At first sight, time seems to be orthogonal to space. But we have to consider that each Minkowski diagram is an observer's diagram. Thus, an object that is not moving with regard to the observer will describe a vertical worldline in the Minkowski diagram of the observer. However, from the point of view of another observer (inertial frame) the worldline described by the object might be inclined. Even the worldline of the observer himself which is the y-axis might be sloped from the point of view of other observers. 
The conclusion seems to be that time is not orthogonal to space. Or is there an error?
 A: Time is orthogonal to space. Check that $(1, 0, 0, 0) \cdot (0, 1, 0, 0) = 0$ and likewise for all other spacelike unit vectors, where $\cdot$ represents the Lorentz invariant scalar product and I put time in the 0th coordinate.
The inclination originates in the Lorentz transformation that you use to go from one observer's point of view to another one's. Perfoming a boost creates an $x$ dependence in $t'$ and a $t$ dependence in $x'$:
$$ t' = \gamma \left(t - \frac{v}{c^2} x\right), x' = \gamma (x - v t)$$
This also happens in regular euclidean space, e.g. when perfoming a rotation about the $z$ axis, giving
$$ x' = \cos\theta \ x - \sin\theta\  y,\quad y' = \sin\theta\ x + \cos\theta\ y$$
So after a rotation a previousely vertical line will look inclined as well.
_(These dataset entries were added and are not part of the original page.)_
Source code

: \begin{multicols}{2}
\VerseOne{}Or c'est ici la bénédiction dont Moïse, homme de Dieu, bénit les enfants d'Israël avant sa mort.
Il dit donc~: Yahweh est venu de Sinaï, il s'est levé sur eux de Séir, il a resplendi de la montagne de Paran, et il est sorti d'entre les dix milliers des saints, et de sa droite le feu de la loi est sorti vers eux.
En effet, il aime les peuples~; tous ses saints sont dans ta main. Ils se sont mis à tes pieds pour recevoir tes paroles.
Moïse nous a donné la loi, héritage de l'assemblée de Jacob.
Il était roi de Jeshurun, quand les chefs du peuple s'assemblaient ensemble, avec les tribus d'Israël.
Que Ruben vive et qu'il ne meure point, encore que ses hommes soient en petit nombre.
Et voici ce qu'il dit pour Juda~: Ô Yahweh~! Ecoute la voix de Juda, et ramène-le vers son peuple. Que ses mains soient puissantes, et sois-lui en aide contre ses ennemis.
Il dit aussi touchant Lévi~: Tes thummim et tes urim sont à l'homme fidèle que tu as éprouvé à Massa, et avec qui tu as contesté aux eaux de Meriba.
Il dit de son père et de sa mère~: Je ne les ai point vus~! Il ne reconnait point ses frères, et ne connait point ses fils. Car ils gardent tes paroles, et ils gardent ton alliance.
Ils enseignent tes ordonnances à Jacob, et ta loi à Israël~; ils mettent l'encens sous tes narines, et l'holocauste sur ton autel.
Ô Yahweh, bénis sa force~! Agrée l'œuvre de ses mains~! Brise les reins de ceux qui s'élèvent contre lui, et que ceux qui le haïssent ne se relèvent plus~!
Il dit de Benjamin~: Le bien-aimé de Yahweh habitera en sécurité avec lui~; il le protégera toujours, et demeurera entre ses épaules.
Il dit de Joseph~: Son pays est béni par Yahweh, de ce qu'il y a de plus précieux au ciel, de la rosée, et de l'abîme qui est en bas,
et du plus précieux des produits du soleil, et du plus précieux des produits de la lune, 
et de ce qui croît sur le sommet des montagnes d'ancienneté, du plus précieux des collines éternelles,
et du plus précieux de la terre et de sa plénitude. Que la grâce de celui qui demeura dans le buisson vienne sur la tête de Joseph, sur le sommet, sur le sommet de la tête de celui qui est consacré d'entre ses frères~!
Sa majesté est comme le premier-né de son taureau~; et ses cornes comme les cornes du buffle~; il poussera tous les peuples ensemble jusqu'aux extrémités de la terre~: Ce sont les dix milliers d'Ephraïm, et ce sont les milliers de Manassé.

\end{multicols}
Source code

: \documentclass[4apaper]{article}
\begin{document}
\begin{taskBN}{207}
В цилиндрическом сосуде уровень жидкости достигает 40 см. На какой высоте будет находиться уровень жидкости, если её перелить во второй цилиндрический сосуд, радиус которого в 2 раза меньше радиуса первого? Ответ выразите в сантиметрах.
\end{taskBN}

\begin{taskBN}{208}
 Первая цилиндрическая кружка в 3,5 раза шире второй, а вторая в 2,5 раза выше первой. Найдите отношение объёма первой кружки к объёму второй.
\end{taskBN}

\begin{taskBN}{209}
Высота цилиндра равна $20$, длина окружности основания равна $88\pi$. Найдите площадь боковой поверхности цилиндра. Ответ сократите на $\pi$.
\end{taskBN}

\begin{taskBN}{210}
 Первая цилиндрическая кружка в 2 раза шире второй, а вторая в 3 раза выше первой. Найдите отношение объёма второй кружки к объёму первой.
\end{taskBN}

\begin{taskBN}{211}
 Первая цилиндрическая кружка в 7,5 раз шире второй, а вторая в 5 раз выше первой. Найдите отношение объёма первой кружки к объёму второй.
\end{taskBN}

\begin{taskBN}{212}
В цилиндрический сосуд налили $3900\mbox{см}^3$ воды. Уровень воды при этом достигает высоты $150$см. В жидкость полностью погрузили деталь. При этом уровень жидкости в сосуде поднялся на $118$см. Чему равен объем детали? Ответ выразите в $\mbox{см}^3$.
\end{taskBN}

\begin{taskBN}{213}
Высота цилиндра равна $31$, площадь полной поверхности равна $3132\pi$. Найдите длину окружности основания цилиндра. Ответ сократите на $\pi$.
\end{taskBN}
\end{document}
Edit: Observe that there is no t′ dependence in x′, even after the transformation. So, while time is always orthogonal to space, an object at rest for observer $O$ (say the observer's nose) will not be at rest for an observer $O'$ that moves away from observer $O$ at a speed $v \neq 0$.
A: Any timelike vector has a 3-dimensional subspace orthogonal to it, orthogonal under the Minkowski inner product.  Such a subspace is spanned by vectors that are spacelike under the inner product, and all linear combinations of those vectors are spacelike.
Any timelike vector might be the direction a massive object follows at some point on its worldline.  The 3-dimensional subspace orthogonal to that four-velocity is what an observer following that trajectory would instantaneously consider "space".
An observer's "time" is always orthogonal to his "space", and further, all observers would agree that that is so.